ProtoGS: Efficient and High-Quality Rendering with 3D Gaussian Prototypes
This addresses the efficiency and quality trade-off in 3D Gaussian Splatting for novel view synthesis, enabling better deployment on resource-constrained devices, but it is incremental as it builds on existing compression methods.
The paper tackles the problem of 3D Gaussian Splatting requiring many Gaussian primitives, which limits deployment on lightweight devices, by proposing ProtoGS to learn Gaussian prototypes that reduce the number of Gaussians without sacrificing visual quality, achieving a substantial reduction in Gaussians and high rendering speed while maintaining or enhancing fidelity.

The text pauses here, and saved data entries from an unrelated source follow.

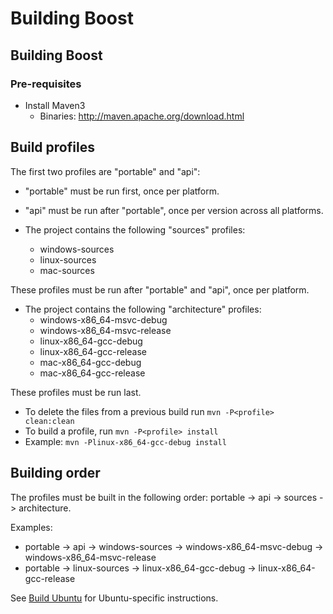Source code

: # Building Boost

## Building Boost

### Pre-requisites

* Install Maven3
    * Binaries: http://maven.apache.org/download.html

## Build profiles

The first two profiles are "portable" and "api":

* "portable" must be run first, once per platform.
* "api" must be run after "portable", once per version across all platforms.

* The project contains the following "sources" profiles:
    * windows-sources
    * linux-sources
    * mac-sources

These profiles must be run after "portable" and "api", once per platform.

* The project contains the following "architecture" profiles:
    * windows-x86_64-msvc-debug
    * windows-x86_64-msvc-release
    * linux-x86_64-gcc-debug
    * linux-x86_64-gcc-release
    * mac-x86_64-gcc-debug
    * mac-x86_64-gcc-release

These profiles must be run last.

* To delete the files from a previous build run `mvn -P<profile> clean:clean`
* To build a profile, run `mvn -P<profile> install`
* Example: `mvn -Plinux-x86_64-gcc-debug install`

## Building order

The profiles must be built in the following order: portable -> api -> sources -> architecture.

Examples:

* portable -> api -> windows-sources -> windows-x86_64-msvc-debug -> windows-x86_64-msvc-release
* portable -> linux-sources -> linux-x86_64-gcc-debug -> linux-x86_64-gcc-release

See [Build Ubuntu](Build_Ubuntu.md) for Ubuntu-specific instructions.
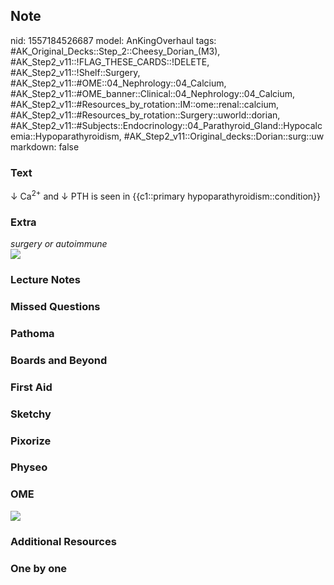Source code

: ## Note
nid: 1557184526687
model: AnKingOverhaul
tags: #AK_Original_Decks::Step_2::Cheesy_Dorian_(M3), #AK_Step2_v11::!FLAG_THESE_CARDS::!DELETE, #AK_Step2_v11::!Shelf::Surgery, #AK_Step2_v11::#OME::04_Nephrology::04_Calcium, #AK_Step2_v11::#OME_banner::Clinical::04_Nephrology::04_Calcium, #AK_Step2_v11::#Resources_by_rotation::IM::ome::renal::calcium, #AK_Step2_v11::#Resources_by_rotation::Surgery::uworld::dorian, #AK_Step2_v11::#Subjects::Endocrinology::04_Parathyroid_Gland::Hypocalcemia::Hypoparathyroidism, #AK_Step2_v11::Original_decks::Dorian::surg::uw
markdown: false

### Text
↓ Ca<sup>2+</sup> and ↓ PTH is seen in {{c1::primary
hypoparathyroidism::condition}}

### Extra
<div>
  <i>surgery or autoimmune</i>
</div>
<div><img src="paste-11060094837981185.jpg"></div>

### Lecture Notes


### Missed Questions


### Pathoma


### Boards and Beyond


### First Aid


### Sketchy


### Pixorize


### Physeo


### OME
<div class="ome-widget">
  <a href=
  "https://onlinemeded.org/spa/nephrology/calcium/acquire?ref=anki">
  <img src="_OME_AnkiFlashcards_Lesson_3.png"></a>
</div>

### Additional Resources


### One by one

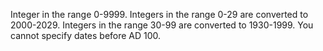 Integer in the range 0-9999. Integers in the range 0-29 are converted to 2000-2029. Integers in the range 30-99 are converted to 1930-1999. You cannot specify dates before AD 100.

3D Gaussian Splatting (3DGS) has made significant strides in novel view synthesis but is limited by the substantial number of Gaussian primitives required, posing challenges for deployment on lightweight devices. Recent methods address this issue by compressing the storage size of densified Gaussians, yet fail to preserve rendering quality and efficiency. To overcome these limitations, we propose ProtoGS to learn Gaussian prototypes to represent Gaussian primitives, significantly reducing the total Gaussian amount without sacrificing visual quality. Our method directly uses Gaussian prototypes to enable efficient rendering and leverage the resulting reconstruction loss to guide prototype learning. To further optimize memory efficiency during training, we incorporate structure-from-motion (SfM) points as anchor points to group Gaussian primitives. Gaussian prototypes are derived within each group by clustering of K-means, and both the anchor points and the prototypes are optimized jointly. Our experiments on real-world and synthetic datasets prove that we outperform existing methods, achieving a substantial reduction in the number of Gaussians, and enabling high rendering speed while maintaining or even enhancing rendering fidelity.